Pubblicato da Il Corriere della Sera
d Roberto Gressi
Che gran voglia, irrefrenabile, di tirare una sventola. Ti viene soprattutto quando hai avuto un po’ paura, e ti è passata grazie alla vittoria, e allora hai un bisogno fisico e incontrollato di liberarti, e ti parte la mano. Eccolo, Marco Marsilio, confermato governatore dell’Abruzzo con un robusto vantaggio, se non a furore di popolo: «Se ne sono andati a zonzo per la regione per due mesi, hanno messo in campo le vecchie glorie, compreso zio Bersani, non so chi altri potessero riesumare…».
Che poi andiamoci piano con gli zii. C’è lo zio Vanja, con Anton Cechov che ci fa riflettere sull’incapacità di essere felici. Lo zio Sam, che ti punta il dito e ti grida «I want you for U.S. Army», che ne ha fatte più di Carlo in Francia, ma ci ha pur liberati dal nazismo. Gli zii di Sicilia di Leonardo Sciascia, con la speranza del riscatto.
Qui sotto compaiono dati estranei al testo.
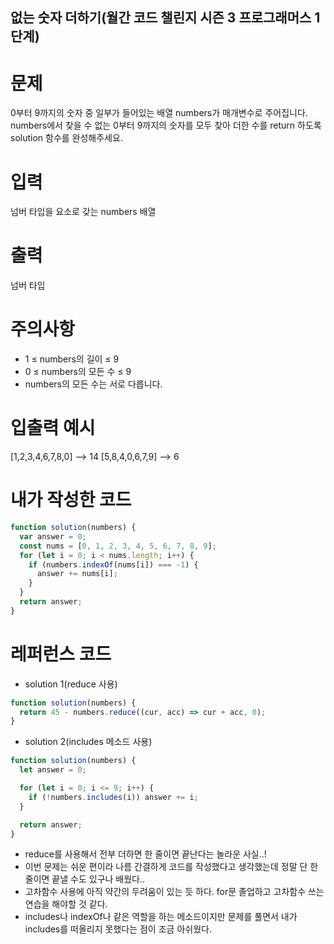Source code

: ## 없는 숫자 더하기(월간 코드 챌린지 시즌 3 프로그래머스 1단계)

# 문제

0부터 9까지의 숫자 중 일부가 들어있는 배열 numbers가 매개변수로 주어집니다. numbers에서 찾을 수 없는 0부터 9까지의 숫자를 모두 찾아 더한 수를 return 하도록 solution 함수를 완성해주세요.

# 입력

넘버 타입을 요소로 갖는 numbers 배열

# 출력

넘버 타입

# 주의사항

- 1 ≤ numbers의 길이 ≤ 9
- 0 ≤ numbers의 모든 수 ≤ 9
- numbers의 모든 수는 서로 다릅니다.

# 입출력 예시

[1,2,3,4,6,7,8,0] --> 14
[5,8,4,0,6,7,9] --> 6

# 내가 작성한 코드

```js
function solution(numbers) {
  var answer = 0;
  const nums = [0, 1, 2, 3, 4, 5, 6, 7, 8, 9];
  for (let i = 0; i < nums.length; i++) {
    if (numbers.indexOf(nums[i]) === -1) {
      answer += nums[i];
    }
  }
  return answer;
}
```

# 레퍼런스 코드

- solution 1(reduce 사용)

```js
function solution(numbers) {
  return 45 - numbers.reduce((cur, acc) => cur + acc, 0);
}
```

- solution 2(includes 메소드 사용)

```js
function solution(numbers) {
  let answer = 0;

  for (let i = 0; i <= 9; i++) {
    if (!numbers.includes(i)) answer += i;
  }

  return answer;
}
```

- reduce를 사용해서 전부 더하면 한 줄이면 끝난다는 놀라운 사실..!
- 이번 문제는 쉬운 편이라 나름 간결하게 코드를 작성했다고 생각했는데 정말 단 한줄이면 끝낼 수도 있구나 배웠다..
- 고차함수 사용에 아직 약간의 두려움이 있는 듯 하다. for문 졸업하고 고차함수 쓰는 연습을 해야할 것 같다.
- includes나 indexOf나 같은 역할을 하는 메소드이지만 문제를 풀면서 내가 includes를 떠올리지 못했다는 점이 조금 아쉬웠다.
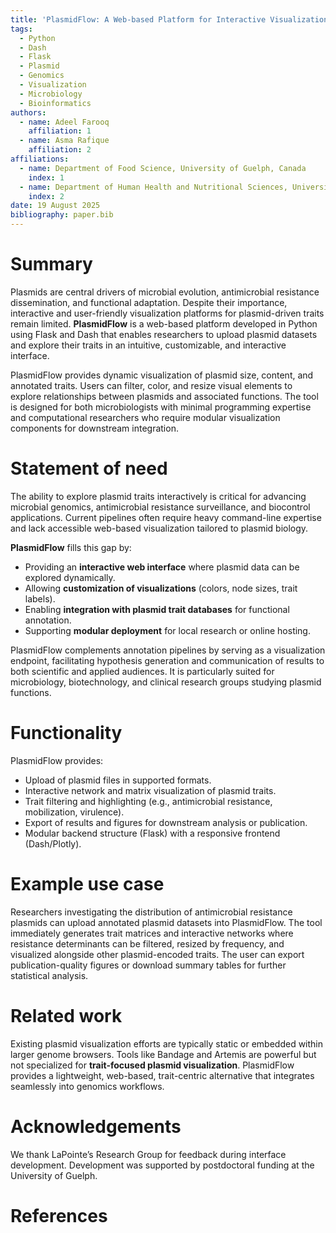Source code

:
 ```yaml
---
title: 'PlasmidFlow: A Web-based Platform for Interactive Visualization of Plasmid-Driven Traits'
tags:
  - Python
  - Dash
  - Flask
  - Plasmid
  - Genomics
  - Visualization
  - Microbiology
  - Bioinformatics
authors:
  - name: Adeel Farooq
    affiliation: 1
  - name: Asma Rafique
    affiliation: 2
affiliations:
  - name: Department of Food Science, University of Guelph, Canada
    index: 1
  - name: Department of Human Health and Nutritional Sciences, University of Guelph, Canada
    index: 2
date: 19 August 2025
bibliography: paper.bib
---
```


# Summary

Plasmids are central drivers of microbial evolution, antimicrobial resistance dissemination, and functional adaptation. Despite their importance, interactive and user-friendly visualization platforms for plasmid-driven traits remain limited. **PlasmidFlow** is a web-based platform developed in Python using Flask and Dash that enables researchers to upload plasmid datasets and explore their traits in an intuitive, customizable, and interactive interface.

PlasmidFlow provides dynamic visualization of plasmid size, content, and annotated traits. Users can filter, color, and resize visual elements to explore relationships between plasmids and associated functions. The tool is designed for both microbiologists with minimal programming expertise and computational researchers who require modular visualization components for downstream integration.

# Statement of need

The ability to explore plasmid traits interactively is critical for advancing microbial genomics, antimicrobial resistance surveillance, and biocontrol applications. Current pipelines often require heavy command-line expertise and lack accessible web-based visualization tailored to plasmid biology.

**PlasmidFlow** fills this gap by:
- Providing an **interactive web interface** where plasmid data can be explored dynamically.
- Allowing **customization of visualizations** (colors, node sizes, trait labels).
- Enabling **integration with plasmid trait databases** for functional annotation.
- Supporting **modular deployment** for local research or online hosting.

PlasmidFlow complements annotation pipelines by serving as a visualization endpoint, facilitating hypothesis generation and communication of results to both scientific and applied audiences. It is particularly suited for microbiology, biotechnology, and clinical research groups studying plasmid functions.

# Functionality

PlasmidFlow provides:
- Upload of plasmid files in supported formats.
- Interactive network and matrix visualization of plasmid traits.
- Trait filtering and highlighting (e.g., antimicrobial resistance, mobilization, virulence).
- Export of results and figures for downstream analysis or publication.
- Modular backend structure (Flask) with a responsive frontend (Dash/Plotly).

# Example use case

Researchers investigating the distribution of antimicrobial resistance plasmids can upload annotated plasmid datasets into PlasmidFlow. The tool immediately generates trait matrices and interactive networks where resistance determinants can be filtered, resized by frequency, and visualized alongside other plasmid-encoded traits. The user can export publication-quality figures or download summary tables for further statistical analysis.

# Related work

Existing plasmid visualization efforts are typically static or embedded within larger genome browsers. Tools like Bandage and Artemis are powerful but not specialized for **trait-focused plasmid visualization**. PlasmidFlow provides a lightweight, web-based, trait-centric alternative that integrates seamlessly into genomics workflows.

# Acknowledgements

We thank LaPointe’s Research Group for feedback during interface development. Development was supported by postdoctoral funding at the University of Guelph.

# References

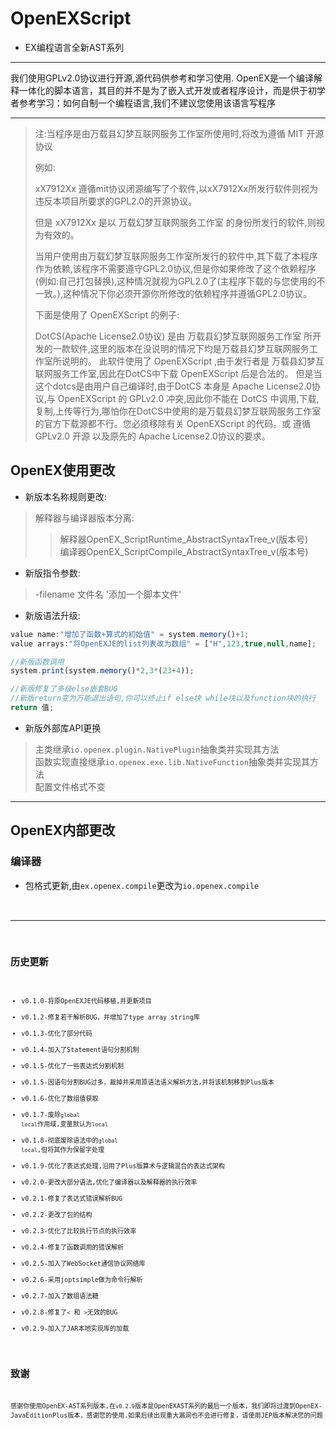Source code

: # OpenEXScript
* EX编程语言全新AST系列

<hr>

<p>我们使用GPLv2.0协议进行开源,源代码供参考和学习使用. OpenEX是一个编译解释一体化的脚本语言，其目的并不是为了嵌入式开发或者程序设计，而是供于初学者参考学习：如何自制一个编程语言,我们不建议您使用该语言写程序</p>

<hr>

> 注:当程序是由万载县幻梦互联网服务工作室所使用时,将改为遵循 MIT 开源协议
> 
> 例如:
> 
> xX7912Xx 遵循mit协议闭源编写了个软件,以xX7912Xx所发行软件则视为违反本项目所要求的GPL2.0的开源协议。
> 
> 但是 xX7912Xx 是以 万载幻梦互联网服务工作室 的身份所发行的软件,则视为有效的。
>
> 当用户使用由万载幻梦互联网服务工作室所发行的软件中,其下载了本程序作为依赖,该程序不需要遵守GPL2.0协议,但是你如果修改了这个依赖程序(例如:自己打包替换),这种情况就视为GPL2.0了(主程序下载的与您使用的不一致。),这种情况下你必须开源你所修改的依赖程序并遵循GPL2.0协议。
>
> 下面是使用了 OpenEXScript 的例子:
>
> DotCS(Apache License2.0协议) 是由 万载县幻梦互联网服务工作室 所开发的一款软件,这里的版本在没说明的情况下均是万载县幻梦互联网服务工作室所说明的。
> 此软件使用了 OpenEXScript ,由于发行者是 万载县幻梦互联网服务工作室,因此在DotCS中下载 OpenEXScript 后是合法的。
> 但是当这个dotcs是由用户自己编译时,由于DotCS 本身是 Apache License2.0协议,与 OpenEXScript 的 GPLv2.0 冲突,因此你不能在 DotCS 中调用,下载,复制,上传等行为,哪怕你在DotCS中使用的是万载县幻梦互联网服务工作室的官方下载源都不行。您必须移除有关 OpenEXScript 的代码。或 遵循 GPLv2.0 开源 以及原先的 Apache License2.0协议的要求。


## OpenEX使用更改
* 新版本名称规则更改:
> 解释器与编译器版本分离:
>> 解释器OpenEX_ScriptRuntime_AbstractSyntaxTree_v(版本号)\
>> 编译器OpenEX_ScriptCompile_AbstractSyntaxTree_v(版本号)

* 新版指令参数:
> -filename 文件名 '添加一个脚本文件'
* 新版语法升级:
```js
value name:"增加了函数+算式的初始值" = system.memory()+1;
value arrays:"将OpenEXJE的list列表改为数组" = ["H",123,true,null,name];

//新版函数调用
system.print(system.memory()*2,3*(23+4));

//新版修复了多级else嵌套BUG
//新版return变为万能退出语句,你可以终止if else块 while块以及function块的执行
return 值;
```
* 新版外部库API更换
> 主类继承<code>io.openex.plugin.NativePlugin</code>抽象类并实现其方法\
> 函数实现直接继承<code>io.openex.exe.lib.NativeFunction</code>抽象类并实现其方法\
> 配置文件格式不变

<hr>

## OpenEX内部更改

### 编译器

* 包格式更新,由<code>ex.openex.compile</code>更改为<code>io.openex.compile<code>

<hr>

## 历史更新

* v0.1.0-将原OpenEXJE代码移植,并更新项目
* v0.1.2-修复若干解析BUG，并增加了type array string库
* v0.1.3-优化了部分代码
* v0.1.4-加入了Statement语句分割机制
* v0.1.5-优化了一些表达式分割机制
* v0.1.5-因语句分割BUG过多，裁掉并采用原语法语义解析方法,并将该机制移到Plus版本
* v0.1.6-优化了数组值获取
* v0.1.7-废除<code>global local</code>作用域,变量默认为<code>local</code>
* v0.1.8-彻底废除语法中的<code>global local</code>,但将其作为保留字处理
* v0.1.9-优化了表达式处理,沿用了Plus版算术与逻辑混合的表达式架构
* v0.2.0-更改大部分语法,优化了编译器以及解释器的执行效率
* v0.2.1-修复了表达式错误解析BUG
* v0.2.2-更改了包的结构
* v0.2.3-优化了比较执行节点的执行效率
* v0.2.4-修复了函数调用的错误解析
* v0.2.5-加入了WebSocket通信协议网络库
* v0.2.6-采用joptsimple做为命令行解析
* v0.2.7-加入了数组语法糖
* v0.2.8-修复了`<` 和 `>`无效的BUG
* v0.2.9-加入了JAR本地实现库的加载

## 致谢
<p>感谢你使用OpenEX-AST系列版本,在<code>v0.2.9</code>版本是OpenEXAST系列的最后一个版本，我们即将过渡到OpenEX-JavaEditionPlus版本，感谢您的使用.如果后续出现重大漏洞也不会进行修复，请使用JEP版本解决您的问题</p>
Zio Paperone che si dispera: «Non posso continuare a perdere un miliardo al minuto! Così fra seicento anni sarò rovinato!». E poi zio Silvio, lo zio Fester Addams, e anche Grazie zia di Salvatore Samperi. E c’è perfino la giornata mondiale degli zii, che pare sia il 26 luglio.
Ma intanto la rasoiata è partita, con Pierluigi confinato da Marsilio sotto la voce «combattenti e reduci». Che ha da dire zio Bersani? «Intanto gli faccio gli auguri di buon lavoro — replica — pensi alla sua regione, soprattutto alla sanità pubblica, così malridotta. Io vado dove si vince e dove si perde, a dare una mano. Sono stato in Sardegna, in Abruzzo, a Foggia, in Alto Adige… E posso farlo liberamente, perché ci vado a spese mie, non come la calata dei ministri che sono andati a far campagna elettorale a spese nostre».
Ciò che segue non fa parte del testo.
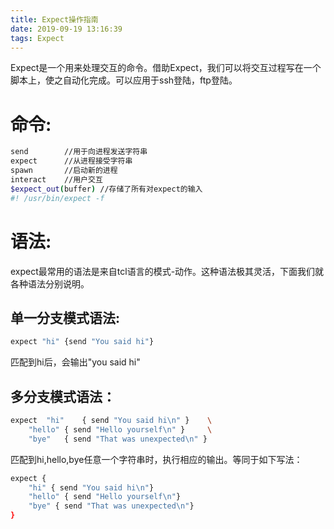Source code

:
 ```yaml
---
title: Expect操作指南
date: 2019-09-19 13:16:39
tags: Expect
---
```

Expect是一个用来处理交互的命令。借助Expect，我们可以将交互过程写在一个脚本上，使之自动化完成。可以应用于ssh登陆，ftp登陆。

# 命令:
```bash
send		//用于向进程发送字符串
expect		//从进程接受字符串
spawn		//启动新的进程
interact	//用户交互
$expect_out(buffer)	//存储了所有对expect的输入
#! /usr/bin/expect -f
```

# 语法:
expect最常用的语法是来自tcl语言的模式-动作。这种语法极其灵活，下面我们就各种语法分别说明。

## 单一分支模式语法:
```bash
expect "hi" {send "You said hi"}
```
匹配到hi后，会输出"you said hi"

## 多分支模式语法：
```bash
expect 	"hi" 	{ send "You said hi\n" } 	\
	"hello"	{ send "Hello yourself\n" } 	\
	"bye" 	{ send "That was unexpected\n" }
```
匹配到hi,hello,bye任意一个字符串时，执行相应的输出。等同于如下写法：
```bash
expect {
	"hi" { send "You said hi\n"}
	"hello" { send "Hello yourself\n"}
	"bye" { send "That was unexpected\n"}
}
```



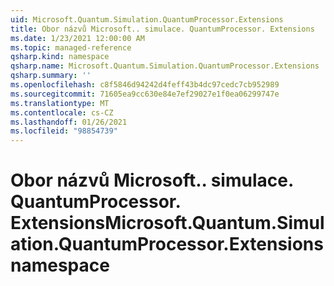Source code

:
 ```yaml
---
uid: Microsoft.Quantum.Simulation.QuantumProcessor.Extensions
title: Obor názvů Microsoft.. simulace. QuantumProcessor. Extensions
ms.date: 1/23/2021 12:00:00 AM
ms.topic: managed-reference
qsharp.kind: namespace
qsharp.name: Microsoft.Quantum.Simulation.QuantumProcessor.Extensions
qsharp.summary: ''
ms.openlocfilehash: c8f5846d94242d4feff43b4dc97cedc7cb952989
ms.sourcegitcommit: 71605ea9cc630e84e7ef29027e1f0ea06299747e
ms.translationtype: MT
ms.contentlocale: cs-CZ
ms.lasthandoff: 01/26/2021
ms.locfileid: "98854739"
---
```

# <a name="microsoftquantumsimulationquantumprocessorextensions-namespace"></a><span data-ttu-id="b147d-102">Obor názvů Microsoft.. simulace. QuantumProcessor. Extensions</span><span class="sxs-lookup"><span data-stu-id="b147d-102">Microsoft.Quantum.Simulation.QuantumProcessor.Extensions namespace</span></span>



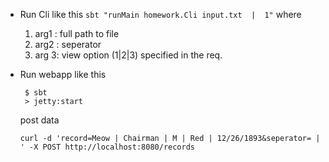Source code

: * Run Cli  like this 
   ` sbt "runMain homework.Cli input.txt  |  1" `
   where
     1. arg1 : full path to file
     2. arg2 : seperator 
     3. arg 3: view option (1|2|3) specified in the req.
 
 * Run webapp like this
     ```
      $ sbt
      > jetty:start
     ```
   post data 
    ```
    curl -d 'record=Meow | Chairman | M | Red | 12/26/1893&seperator= | ' -X POST http://localhost:8080/records
    ```
    
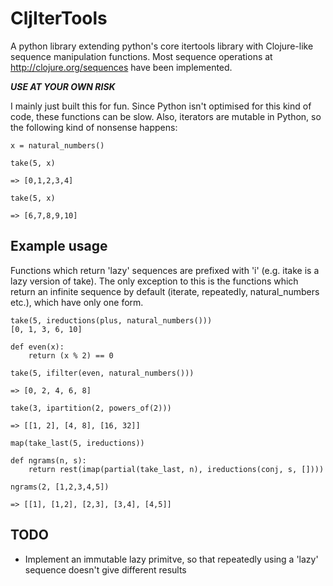 # CljIterTools

A python library extending python's core itertools library with Clojure-like sequence manipulation functions. Most sequence operations at http://clojure.org/sequences have been implemented.

***USE AT YOUR OWN RISK***

I mainly just built this for fun. Since Python isn't optimised for this kind of code, these functions can be slow. Also, iterators are mutable in Python, so the following kind of nonsense happens:
```
x = natural_numbers()

take(5, x)

=> [0,1,2,3,4]

take(5, x)

=> [6,7,8,9,10]
```

## Example usage

Functions which return 'lazy' sequences are prefixed with 'i' (e.g. itake is a lazy version of take). The only exception to this is the functions which return an infinite sequence by default (iterate, repeatedly, natural_numbers etc.), which have only one form.

```
take(5, ireductions(plus, natural_numbers()))
[0, 1, 3, 6, 10]

def even(x):
	return (x % 2) == 0

take(5, ifilter(even, natural_numbers()))

=> [0, 2, 4, 6, 8]

take(3, ipartition(2, powers_of(2)))

=> [[1, 2], [4, 8], [16, 32]]

map(take_last(5, ireductions))

def ngrams(n, s):
	return rest(imap(partial(take_last, n), ireductions(conj, s, [])))

ngrams(2, [1,2,3,4,5])

=> [[1], [1,2], [2,3], [3,4], [4,5]]
```

## TODO

- Implement an immutable lazy primitve, so that repeatedly using a 'lazy' sequence doesn't give different results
Su e giù per l’Abruzzo Pierluigi Bersani c’è stato, e gli hanno detto che lo portavano in giro come la Madonna pellegrina, e pure come Mosè. A Sulmona ha voluto precisare: «Io sono solo un riservista dell’alternativa, non sto qui a guidare il carro, ma lo spingo. Vengo a dire che i partiti sono gli affluenti, ma il fiume è l’alternativa a questa destra». Che poi, ancora: «Questa destra ha la coda lunga, piena di revanscismo. Vista la Sardegna? L’appetito vien mangiando. Non sono strabordanti, c’è un risveglio. Io mi sento come il prosciutto nel panino… Che posso aggiungere? La mela è spaccata in due, il punto è essere concepiti come l’alternativa». E dal palco: «Potrei dire che è marzo, è tempo di migrare, cioè di andare alle urne, mica da restare qui a pettinare le bambole».
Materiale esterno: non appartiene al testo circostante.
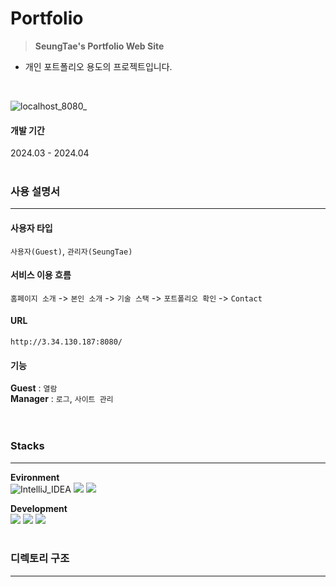 # Portfolio
> **SeungTae's Portfolio Web Site**

- 개인 포트폴리오 용도의 프로젝트입니다.
<br>

![localhost_8080_](https://github.com/SeungTaeGit/Portfolio/assets/129585999/e89cc28a-150f-4b23-b8c2-9add6036f40e)

#### 개발 기간
2024.03 - 2024.04
<br>
<br>


### 사용 설명서
---
  #### 사용자 타입
  `사용자(Guest)`, `관리자(SeungTae)`
  #### 서비스 이용 흐름
  `홈페이지 소개` -> `본인 소개` -> `기술 스택` -> `포트폴리오 확인` -> `Contact`
  #### URL
  ```
  http://3.34.130.187:8080/
  ```
  #### 기능
  **Guest** : `열람` <br>
  **Manager** : `로그`, `사이트 관리` <br>
<br>
<br>


### Stacks
---
**Evironment** <br>
<img src="https://img.shields.io/badge/IntelliJ_IDEA-000000?style=for-the-badge&amp;logo=IntelliJ%20IDEA&amp;logoColor=white" alt="IntelliJ_IDEA">
<img src="https://img.shields.io/badge/Git-F05032?style=for-the-badge&logo=Git&logoColor=white">   <!-- Git -->
<img src="https://img.shields.io/badge/Github-181717?style=for-the-badge&logo=GitHub&logoColor=white">   <!-- Github -->

**Development** <br>
<img src="https://img.shields.io/badge/java-007396?style=for-the-badge&logo=OpenJDK&logoColor=white">   <!-- Java -->
<img src="https://img.shields.io/badge/Spring-6DB33F?style=for-the-badge&logo=Spring&logoColor=white">  <!-- Spring -->
<img src="https://img.shields.io/badge/springboot-6DB33F?style=for-the-badge&logo=springboot&logoColor=white">  <!-- Spring boot -->
<br>
<br>


### 디렉토리 구조
---
```bash

```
Sì, va bene, Bersani. Ma intanto in Abruzzo, come si usa dire, avete preso la sveglia. Il campo più che largo stavolta si è infranto contro la corazzata del centrodestra. «La partita è lunga, non sarà un ciclone, ma un bel venticello c’è», non si scoraggia Pierluigi. Ma si sente o no un vecchio zio portato a zonzo? «Che vogliamo farci? Queste battute rispecchiano il loro stile, sono vittimisti e aggressivi, sono slogan da Agit-prop».
Per i non addetti ai lavori Agit-prop era il nome con il quale veniva chiamato il Dipartimento per l’Agitazione e la propaganda del comitato centrale e dei comitati territoriali del partito comunista dell’Unione sovietica. E sulla propaganda da campagna elettorale chi è senza peccato scagli la prima pietra. Ma lo strale magari un po’ brutale di Marsilio, sottintende anche una critica politica: è finito il tempo della «Ditta», inteso come emanazione che resiste nonostante la scomparsa del Pci. «Ma qui non è una questione di “Ditta” — ribatte Bersani — Se poi invece vogliamo parlare di radici… Ho visto che il ministro della Cultura Gennaro Sangiuliano ci ha accusato di essere ancora comunisti. Io, se mi danno del comunista italiano ed emiliano non mi offendo mica. Alle mie radici ho Enrico Berlinguer e Renato Zangheri, loro hanno Giorgio Almirante e Pino Rauti, vediamo chi ha dato di più a questo Paese».